NZIER principal economist Shamubeel Eaqub said prices for grains including corn, wheat and soy had increased by between 15 per cent and 30 per cent on last year.
Those higher costs would flow through the food supply chain, and could lead to a 6 to 7 per cent increase in average food prices early next year, he said.
“We expect to see food prices start to rise quite considerably in the early part of next year.”
While the higher prices were still to flow through to meat and dairy prices, it was only matter of time, Eaqub said.
Higher commodity prices were a boon for farmers, but would weigh on already stretched household budgets.
Household incomes had largely failed to keep pace with rising costs including electricity prices, rates and insurance.
“Particularly in lower income households there is not a lot of discretionary income, and any spikes up in food and fuel prices means that you have less money to spend on other discretionary goods,” Eaqub said.
As a result, retailers could expect a “challenging start to 2013”.
But longer term, higher commodity prices were good for New Zealand's economy, leading to farmers earning and investing more, while a higher exchange rate reduced the cost of imports including consumer products like televisions and cars.
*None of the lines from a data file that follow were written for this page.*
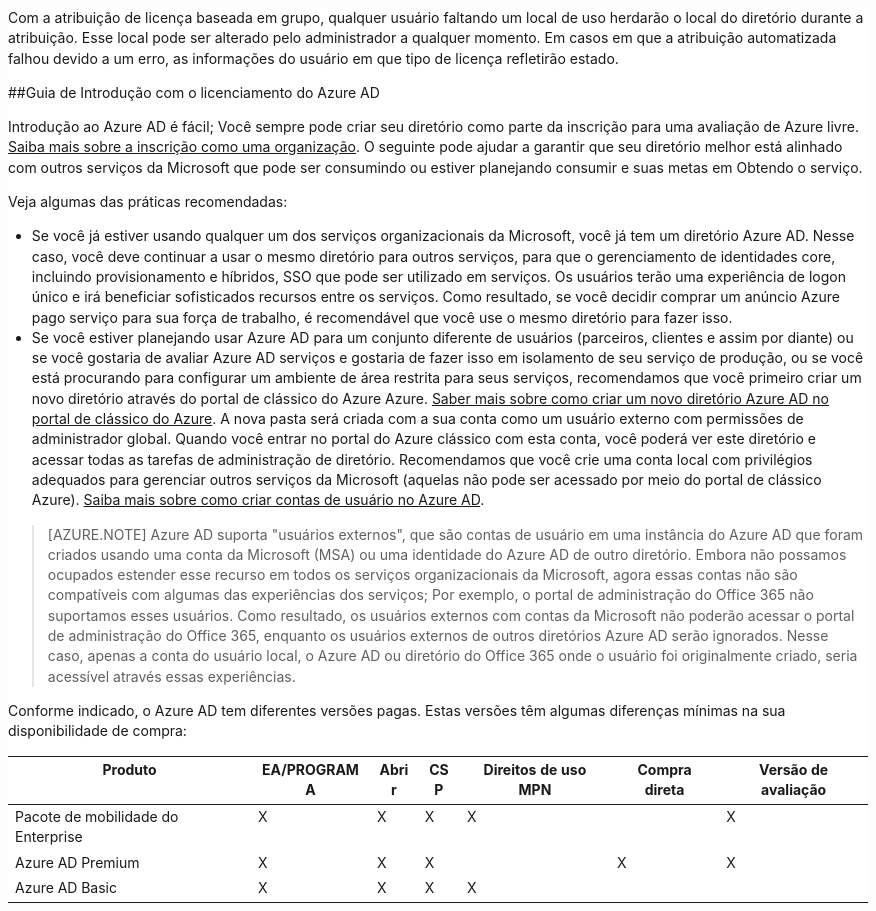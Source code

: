Com a atribuição de licença baseada em grupo, qualquer usuário faltando um local de uso herdarão o local do diretório durante a atribuição. Esse local pode ser alterado pelo administrador a qualquer momento. Em casos em que a atribuição automatizada falhou devido a um erro, as informações do usuário em que tipo de licença refletirão estado.

##<a name="getting-started-with-azure-ad-licensing"></a>Guia de Introdução com o licenciamento do Azure AD

Introdução ao Azure AD é fácil; Você sempre pode criar seu diretório como parte da inscrição para uma avaliação de Azure livre. [Saiba mais sobre a inscrição como uma organização](sign-up-organization.md). O seguinte pode ajudar a garantir que seu diretório melhor está alinhado com outros serviços da Microsoft que pode ser consumindo ou estiver planejando consumir e suas metas em Obtendo o serviço.

Veja algumas das práticas recomendadas:
- Se você já estiver usando qualquer um dos serviços organizacionais da Microsoft, você já tem um diretório Azure AD. Nesse caso, você deve continuar a usar o mesmo diretório para outros serviços, para que o gerenciamento de identidades core, incluindo provisionamento e híbridos, SSO que pode ser utilizado em serviços. Os usuários terão uma experiência de logon único e irá beneficiar sofisticados recursos entre os serviços. Como resultado, se você decidir comprar um anúncio Azure pago serviço para sua força de trabalho, é recomendável que você use o mesmo diretório para fazer isso.
- Se você estiver planejando usar Azure AD para um conjunto diferente de usuários (parceiros, clientes e assim por diante) ou se você gostaria de avaliar Azure AD serviços e gostaria de fazer isso em isolamento de seu serviço de produção, ou se você está procurando para configurar um ambiente de área restrita para seus serviços, recomendamos que você primeiro criar um novo diretório através do portal de clássico do Azure Azure. [Saber mais sobre como criar um novo diretório Azure AD no portal de clássico do Azure](active-directory-licensing-directory-independence.md). A nova pasta será criada com a sua conta como um usuário externo com permissões de administrador global. Quando você entrar no portal do Azure clássico com esta conta, você poderá ver este diretório e acessar todas as tarefas de administração de diretório. Recomendamos que você crie uma conta local com privilégios adequados para gerenciar outros serviços da Microsoft (aquelas não pode ser acessado por meio do portal de clássico Azure). [Saiba mais sobre como criar contas de usuário no Azure AD](active-directory-create-users.md).

> [AZURE.NOTE] Azure AD suporta "usuários externos", que são contas de usuário em uma instância do Azure AD que foram criados usando uma conta da Microsoft (MSA) ou uma identidade do Azure AD de outro diretório. Embora não possamos ocupados estender esse recurso em todos os serviços organizacionais da Microsoft, agora essas contas não são compatíveis com algumas das experiências dos serviços; Por exemplo, o portal de administração do Office 365 não suportamos esses usuários. Como resultado, os usuários externos com contas da Microsoft não poderão acessar o portal de administração do Office 365, enquanto os usuários externos de outros diretórios Azure AD serão ignorados. Nesse caso, apenas a conta do usuário local, o Azure AD ou diretório do Office 365 onde o usuário foi originalmente criado, seria acessível através essas experiências.

Conforme indicado, o Azure AD tem diferentes versões pagas. Estas versões têm algumas diferenças mínimas na sua disponibilidade de compra:


| Produto   | EA/PROGRAMA     | Abrir  |   CSP |   Direitos de uso MPN  |   Compra direta | Versão de avaliação |
|---|---|---|---|---|---|---|
| Pacote de mobilidade do Enterprise |   X | X | X | X |  |      X |
| Azure AD Premium  | X | X | X |   | X | X |
| Azure AD Basic    | X | X | X | X |  <br /> |  <br />  |
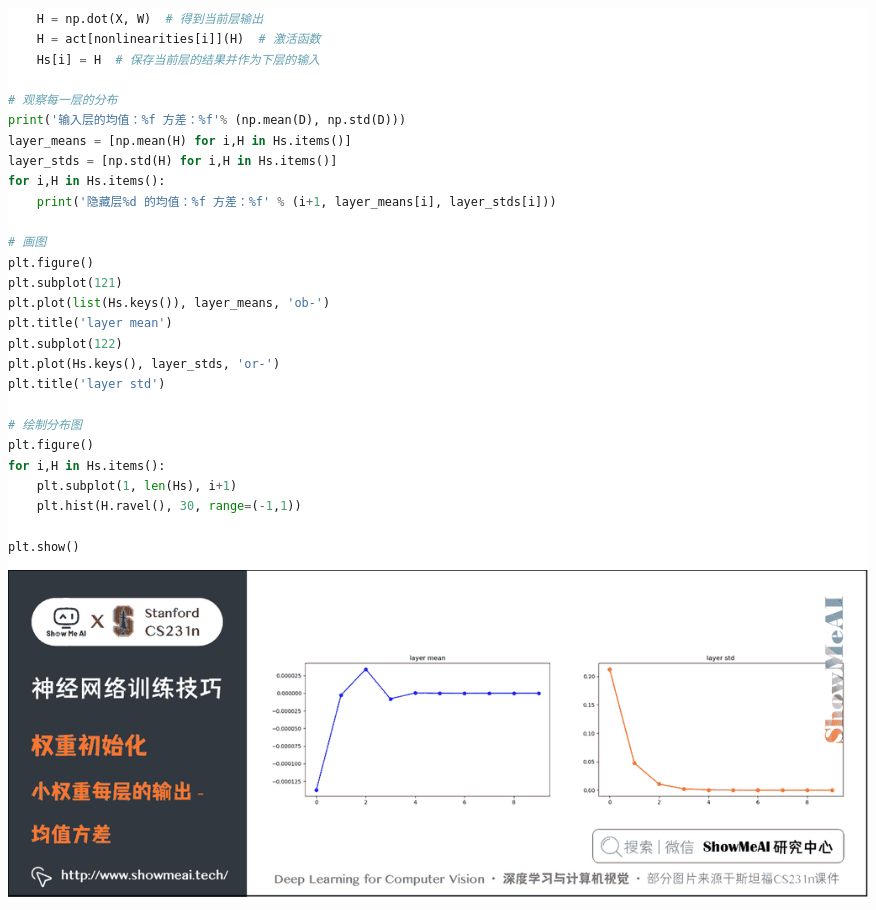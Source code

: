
 ```py
    H = np.dot(X, W)  # 得到当前层输出
    H = act[nonlinearities[i]](H)  # 激活函数
    Hs[i] = H  # 保存当前层的结果并作为下层的输入

# 观察每一层的分布
print('输入层的均值：%f 方差：%f'% (np.mean(D), np.std(D)))
layer_means = [np.mean(H) for i,H in Hs.items()]
layer_stds = [np.std(H) for i,H in Hs.items()]
for i,H in Hs.items():
    print('隐藏层%d 的均值：%f 方差：%f' % (i+1, layer_means[i], layer_stds[i]))

# 画图
plt.figure()
plt.subplot(121)
plt.plot(list(Hs.keys()), layer_means, 'ob-')
plt.title('layer mean')
plt.subplot(122)
plt.plot(Hs.keys(), layer_stds, 'or-')
plt.title('layer std')

# 绘制分布图
plt.figure()
for i,H in Hs.items():
    plt.subplot(1, len(Hs), i+1)
    plt.hist(H.ravel(), 30, range=(-1,1))

plt.show() 
```

![权重初始化; 小权重每层的输出 - 均值方差](img/c79c4a912e0685bbb226c2dc0b60a2cf.png)
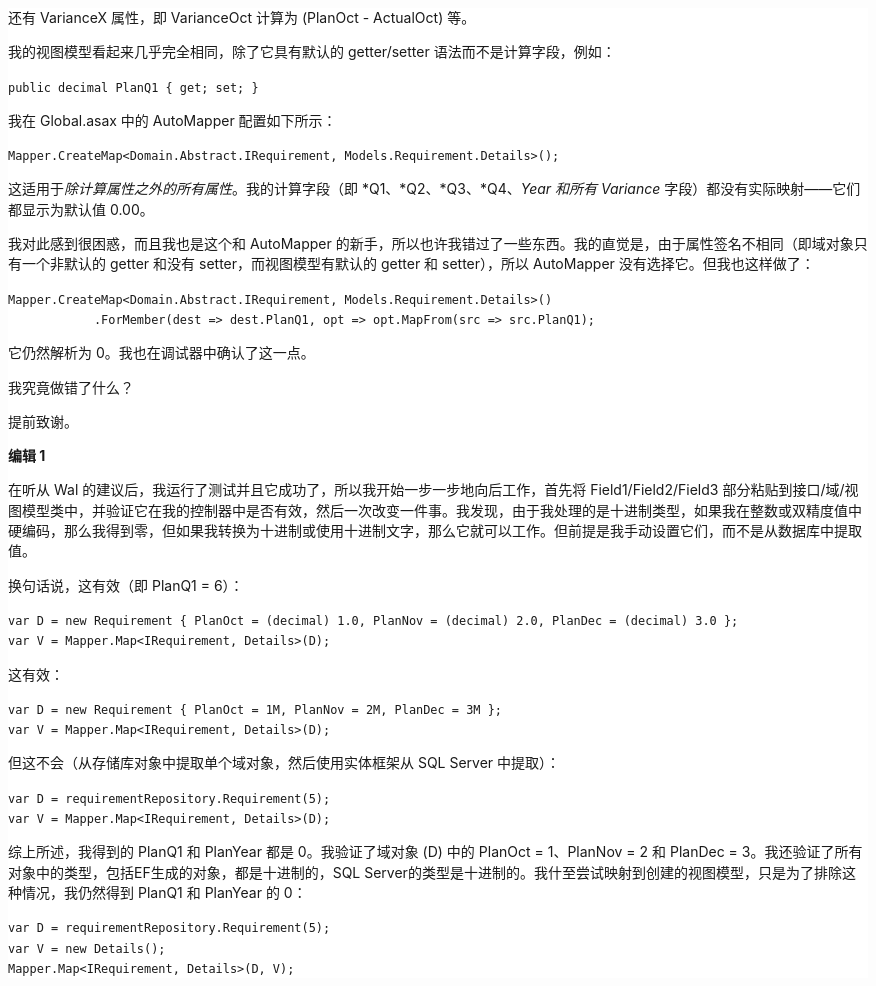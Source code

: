 
还有 VarianceX 属性，即 VarianceOct 计算为 (PlanOct - ActualOct) 等。

我的视图模型看起来几乎完全相同，除了它具有默认的 getter/setter 语法而不是计算字段，例如：

```
public decimal PlanQ1 { get; set; } 
```

我在 Global.asax 中的 AutoMapper 配置如下所示：

```
Mapper.CreateMap<Domain.Abstract.IRequirement, Models.Requirement.Details>(); 
```

这适用于*除计算属性之外的所有属性*。我的计算字段（即 *Q1、*Q2、*Q3、*Q4、*Year 和所有 Variance* 字段）都没有实际映射——它们都显示为默认值 0.00。

我对此感到很困惑，而且我也是这个和 AutoMapper 的新手，所以也许我错过了一些东西。我的直觉是，由于属性签名不相同（即域对象只有一个非默认的 getter 和没有 setter，而视图模型有默认的 getter 和 setter），所以 AutoMapper 没有选择它。但我也这样做了：

```
Mapper.CreateMap<Domain.Abstract.IRequirement, Models.Requirement.Details>()
            .ForMember(dest => dest.PlanQ1, opt => opt.MapFrom(src => src.PlanQ1); 
```

它仍然解析为 0。我也在调试器中确认了这一点。

我究竟做错了什么？

提前致谢。

**编辑 1**

在听从 Wal 的建议后，我运行了测试并且它成功了，所以我开始一步一步地向后工作，首先将 Field1/Field2/Field3 部分粘贴到接口/域/视图模型类中，并验证它在我的控制器中是否有效，然后一次改变一件事。我发现，由于我处理的是十进制类型，如果我在整数或双精度值中硬编码，那么我得到零，但如果我转换为十进制或使用十进制文字，那么它就可以工作。但前提是我手动设置它们，而不是从数据库中提取值。

换句话说，这有效（即 PlanQ1 = 6）：

```
var D = new Requirement { PlanOct = (decimal) 1.0, PlanNov = (decimal) 2.0, PlanDec = (decimal) 3.0 };
var V = Mapper.Map<IRequirement, Details>(D); 
```

这有效：

```
var D = new Requirement { PlanOct = 1M, PlanNov = 2M, PlanDec = 3M };
var V = Mapper.Map<IRequirement, Details>(D); 
```

但这不会（从存储库对象中提取单个域对象，然后使用实体框架从 SQL Server 中提取）：

```
var D = requirementRepository.Requirement(5);
var V = Mapper.Map<IRequirement, Details>(D); 
```

综上所述，我得到的 PlanQ1 和 PlanYear 都是 0。我验证了域对象 (D) 中的 PlanOct = 1、PlanNov = 2 和 PlanDec = 3。我还验证了所有对象中的类型，包括EF生成的对象，都是十进制的，SQL Server的类型是十进制的。我什至尝试映射到创建的视图模型，只是为了排除这种情况，我仍然得到 PlanQ1 和 PlanYear 的 0：

```
var D = requirementRepository.Requirement(5);
var V = new Details();
Mapper.Map<IRequirement, Details>(D, V); 
```
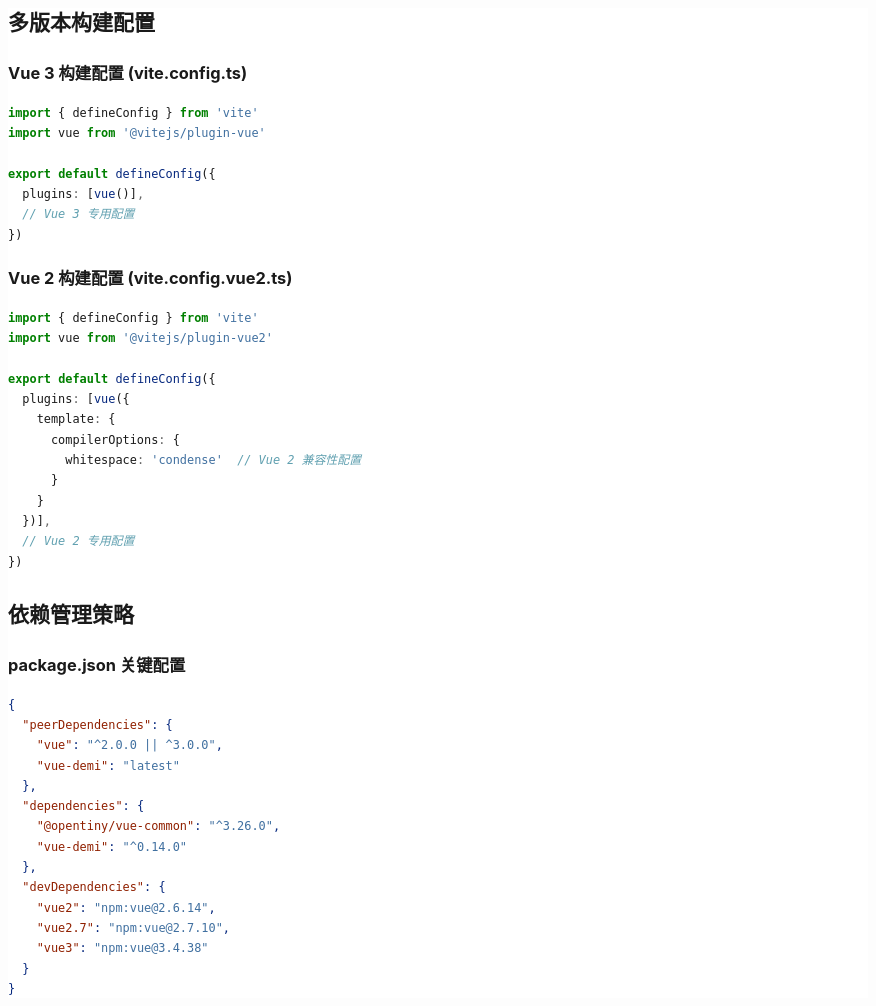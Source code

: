 ## 多版本构建配置

### Vue 3 构建配置 (vite.config.ts)

```typescript
import { defineConfig } from 'vite'
import vue from '@vitejs/plugin-vue'

export default defineConfig({
  plugins: [vue()],
  // Vue 3 专用配置
})
```

### Vue 2 构建配置 (vite.config.vue2.ts)

```typescript
import { defineConfig } from 'vite'
import vue from '@vitejs/plugin-vue2'

export default defineConfig({
  plugins: [vue({
    template: {
      compilerOptions: {
        whitespace: 'condense'  // Vue 2 兼容性配置
      }
    }
  })],
  // Vue 2 专用配置
})
```

## 依赖管理策略

### package.json 关键配置

```json
{
  "peerDependencies": {
    "vue": "^2.0.0 || ^3.0.0",
    "vue-demi": "latest"
  },
  "dependencies": {
    "@opentiny/vue-common": "^3.26.0",
    "vue-demi": "^0.14.0"
  },
  "devDependencies": {
    "vue2": "npm:vue@2.6.14",
    "vue2.7": "npm:vue@2.7.10", 
    "vue3": "npm:vue@3.4.38"
  }
}
```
NZIER forecasts the economy to grow at 1.7 per cent this year, rising to 2.7 per cent next year as the Christchurch rebuild gathers pace.
The rebuild would take longer than expected and the economic benefit each year would be smaller, Eaqub said.
Exports would be weak this year, particularly for non-food products, bouncing back slightly next year.
The recovery would remain tentative compared with a typical post-recession growth of 3 to 4 per cent.
But conditions in New Zealand were “generally OK”. The economy was no longer shrinking and the country was spending more responsibly and conservatively.
The slowing global economy was the biggest risk to the New Zealand economy.
“The European debt crisis is spilling over to our key trading partners in Asia and Australia, which will dent our exports,” Eaqub said.
Asian exports had slowed sharply, which was in turn affecting Australia's mining industry and had led to a number of big mining expansion plans being put on hold.
The mining sector had underpinned Australia's economy during the global financial crisis and maintained the country's demand for New Zealand exports.
China's economic growth is forecast to slow to nearly 8.5 per cent this year from an average of nearly 10 per cent last year.
While those growth figures were still strong, the decline would mean less job creation in China and less demand for New Zealand dairy and meat products.